**Assignment**
Look for "warrants" in every line of the listing. Copy the lines that have it.

Data for this exercise START

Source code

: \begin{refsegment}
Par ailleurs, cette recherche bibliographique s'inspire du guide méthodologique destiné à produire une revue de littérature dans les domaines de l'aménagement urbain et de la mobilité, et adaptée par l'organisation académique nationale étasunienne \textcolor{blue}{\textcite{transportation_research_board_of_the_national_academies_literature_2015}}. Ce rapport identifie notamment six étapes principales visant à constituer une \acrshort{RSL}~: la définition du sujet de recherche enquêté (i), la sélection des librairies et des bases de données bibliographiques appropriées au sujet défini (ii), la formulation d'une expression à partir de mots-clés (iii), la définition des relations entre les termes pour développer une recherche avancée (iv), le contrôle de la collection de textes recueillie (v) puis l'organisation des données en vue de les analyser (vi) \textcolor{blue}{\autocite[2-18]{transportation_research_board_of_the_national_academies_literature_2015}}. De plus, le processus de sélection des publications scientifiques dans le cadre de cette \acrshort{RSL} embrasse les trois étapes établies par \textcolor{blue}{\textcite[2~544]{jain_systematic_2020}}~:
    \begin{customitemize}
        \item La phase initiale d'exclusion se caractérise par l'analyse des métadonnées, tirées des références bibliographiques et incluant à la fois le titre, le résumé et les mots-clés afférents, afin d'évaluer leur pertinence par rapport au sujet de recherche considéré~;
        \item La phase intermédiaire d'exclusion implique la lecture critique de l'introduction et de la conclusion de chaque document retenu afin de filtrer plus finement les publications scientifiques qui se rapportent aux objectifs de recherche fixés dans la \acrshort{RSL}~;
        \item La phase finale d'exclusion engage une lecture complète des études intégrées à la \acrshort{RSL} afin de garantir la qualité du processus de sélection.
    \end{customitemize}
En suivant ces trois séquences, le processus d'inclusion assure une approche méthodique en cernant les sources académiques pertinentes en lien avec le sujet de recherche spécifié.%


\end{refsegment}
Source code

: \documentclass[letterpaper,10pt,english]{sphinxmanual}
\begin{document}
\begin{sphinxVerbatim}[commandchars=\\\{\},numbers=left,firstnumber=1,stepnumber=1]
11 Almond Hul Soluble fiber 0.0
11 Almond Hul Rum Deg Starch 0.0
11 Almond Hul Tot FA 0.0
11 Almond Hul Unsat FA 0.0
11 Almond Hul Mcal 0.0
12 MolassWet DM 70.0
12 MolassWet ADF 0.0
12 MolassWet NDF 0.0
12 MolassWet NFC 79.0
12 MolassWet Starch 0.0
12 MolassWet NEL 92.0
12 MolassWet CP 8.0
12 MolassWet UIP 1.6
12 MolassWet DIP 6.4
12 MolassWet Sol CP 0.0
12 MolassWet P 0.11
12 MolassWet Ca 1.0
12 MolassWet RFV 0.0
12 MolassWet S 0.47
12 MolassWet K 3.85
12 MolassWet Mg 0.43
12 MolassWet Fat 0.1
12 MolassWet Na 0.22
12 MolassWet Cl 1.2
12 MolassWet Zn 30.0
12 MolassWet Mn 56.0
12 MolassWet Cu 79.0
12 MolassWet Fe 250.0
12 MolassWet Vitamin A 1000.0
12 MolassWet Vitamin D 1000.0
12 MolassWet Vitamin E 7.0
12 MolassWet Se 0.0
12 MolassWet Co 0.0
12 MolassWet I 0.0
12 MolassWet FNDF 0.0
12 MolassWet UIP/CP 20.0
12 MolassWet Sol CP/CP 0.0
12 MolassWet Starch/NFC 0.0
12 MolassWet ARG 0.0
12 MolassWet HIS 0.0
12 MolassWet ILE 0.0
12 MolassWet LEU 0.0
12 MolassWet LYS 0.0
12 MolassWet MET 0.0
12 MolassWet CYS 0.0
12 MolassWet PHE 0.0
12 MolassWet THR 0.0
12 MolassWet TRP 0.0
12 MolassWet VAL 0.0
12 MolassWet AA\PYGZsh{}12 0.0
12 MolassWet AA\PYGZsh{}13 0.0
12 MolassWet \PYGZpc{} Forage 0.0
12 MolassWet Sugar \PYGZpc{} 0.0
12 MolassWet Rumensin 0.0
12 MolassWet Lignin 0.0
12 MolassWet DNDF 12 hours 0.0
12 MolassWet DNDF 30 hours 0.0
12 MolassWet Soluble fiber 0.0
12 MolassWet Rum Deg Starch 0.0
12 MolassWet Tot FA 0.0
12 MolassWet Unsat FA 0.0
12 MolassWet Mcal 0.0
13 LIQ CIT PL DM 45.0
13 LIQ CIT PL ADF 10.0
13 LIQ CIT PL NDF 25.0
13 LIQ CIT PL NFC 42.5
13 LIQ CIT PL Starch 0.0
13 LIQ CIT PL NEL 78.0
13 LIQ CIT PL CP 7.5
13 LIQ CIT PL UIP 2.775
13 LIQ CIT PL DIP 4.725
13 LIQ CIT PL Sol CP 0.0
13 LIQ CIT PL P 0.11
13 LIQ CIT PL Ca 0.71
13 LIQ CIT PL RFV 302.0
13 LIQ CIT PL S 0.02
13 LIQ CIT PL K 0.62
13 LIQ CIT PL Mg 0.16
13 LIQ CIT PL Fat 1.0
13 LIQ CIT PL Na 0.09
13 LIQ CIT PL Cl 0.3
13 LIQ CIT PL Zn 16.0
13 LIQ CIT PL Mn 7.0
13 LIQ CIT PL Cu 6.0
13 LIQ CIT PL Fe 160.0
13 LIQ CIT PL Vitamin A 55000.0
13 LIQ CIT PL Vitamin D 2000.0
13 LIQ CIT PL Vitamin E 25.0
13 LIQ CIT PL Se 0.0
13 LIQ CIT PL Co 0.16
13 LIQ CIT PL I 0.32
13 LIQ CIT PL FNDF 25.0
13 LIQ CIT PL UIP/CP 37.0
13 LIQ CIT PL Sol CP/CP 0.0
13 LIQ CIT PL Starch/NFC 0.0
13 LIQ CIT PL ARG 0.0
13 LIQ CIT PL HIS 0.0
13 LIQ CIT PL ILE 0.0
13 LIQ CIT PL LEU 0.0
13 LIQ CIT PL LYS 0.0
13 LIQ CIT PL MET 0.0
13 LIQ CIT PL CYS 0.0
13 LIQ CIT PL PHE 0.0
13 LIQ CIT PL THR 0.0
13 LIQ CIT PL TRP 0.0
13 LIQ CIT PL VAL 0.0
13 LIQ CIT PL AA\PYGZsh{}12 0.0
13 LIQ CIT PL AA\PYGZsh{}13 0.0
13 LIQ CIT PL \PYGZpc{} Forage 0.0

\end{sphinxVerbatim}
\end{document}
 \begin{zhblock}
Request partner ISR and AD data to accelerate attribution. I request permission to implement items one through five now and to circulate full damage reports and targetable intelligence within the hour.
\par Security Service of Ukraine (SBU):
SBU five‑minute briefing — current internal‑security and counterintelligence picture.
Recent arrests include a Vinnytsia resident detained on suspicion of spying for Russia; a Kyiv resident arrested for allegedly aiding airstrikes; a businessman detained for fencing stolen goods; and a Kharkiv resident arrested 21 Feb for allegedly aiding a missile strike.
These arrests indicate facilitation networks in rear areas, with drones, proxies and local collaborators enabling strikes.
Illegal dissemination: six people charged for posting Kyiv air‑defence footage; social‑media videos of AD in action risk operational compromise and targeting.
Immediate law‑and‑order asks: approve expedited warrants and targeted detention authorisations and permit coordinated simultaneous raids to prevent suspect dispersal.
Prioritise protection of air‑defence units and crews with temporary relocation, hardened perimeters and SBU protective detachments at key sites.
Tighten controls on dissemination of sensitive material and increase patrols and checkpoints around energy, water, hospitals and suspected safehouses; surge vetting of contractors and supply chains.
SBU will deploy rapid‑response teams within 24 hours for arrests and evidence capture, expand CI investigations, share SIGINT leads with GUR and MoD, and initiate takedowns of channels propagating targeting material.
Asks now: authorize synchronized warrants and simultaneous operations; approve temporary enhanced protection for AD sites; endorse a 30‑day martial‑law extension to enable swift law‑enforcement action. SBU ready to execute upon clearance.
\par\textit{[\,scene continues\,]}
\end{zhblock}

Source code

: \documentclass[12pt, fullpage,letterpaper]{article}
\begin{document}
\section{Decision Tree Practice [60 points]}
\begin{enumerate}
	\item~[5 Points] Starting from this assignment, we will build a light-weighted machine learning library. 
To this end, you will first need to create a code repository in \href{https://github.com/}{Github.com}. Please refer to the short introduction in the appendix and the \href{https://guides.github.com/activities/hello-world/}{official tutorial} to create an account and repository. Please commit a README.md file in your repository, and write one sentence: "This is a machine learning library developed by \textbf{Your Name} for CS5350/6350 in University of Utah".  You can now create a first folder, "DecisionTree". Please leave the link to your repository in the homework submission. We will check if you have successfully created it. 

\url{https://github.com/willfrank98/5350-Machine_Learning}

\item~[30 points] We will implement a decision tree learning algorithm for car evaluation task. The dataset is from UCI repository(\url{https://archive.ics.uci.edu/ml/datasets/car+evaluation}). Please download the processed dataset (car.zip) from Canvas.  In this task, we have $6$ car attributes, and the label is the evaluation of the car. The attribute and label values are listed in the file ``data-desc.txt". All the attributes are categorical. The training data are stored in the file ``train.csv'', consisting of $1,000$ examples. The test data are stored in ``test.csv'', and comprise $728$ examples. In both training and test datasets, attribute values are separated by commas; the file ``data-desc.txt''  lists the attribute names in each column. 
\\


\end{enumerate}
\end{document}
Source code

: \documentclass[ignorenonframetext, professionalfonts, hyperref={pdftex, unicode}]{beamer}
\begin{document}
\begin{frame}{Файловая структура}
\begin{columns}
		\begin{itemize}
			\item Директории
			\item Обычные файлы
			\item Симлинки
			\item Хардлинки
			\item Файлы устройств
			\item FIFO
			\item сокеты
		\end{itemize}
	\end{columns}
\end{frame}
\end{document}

Data for this exercise END

**Response**
Immediate law‑and‑order asks: approve expedited warrants and targeted detention authorisations and permit coordinated simultaneous raids to prevent suspect dispersal.
Asks now: authorize synchronized warrants and simultaneous operations; approve temporary enhanced protection for AD sites; endorse a 30‑day martial‑law extension to enable swift law‑enforcement action. SBU ready to execute upon clearance.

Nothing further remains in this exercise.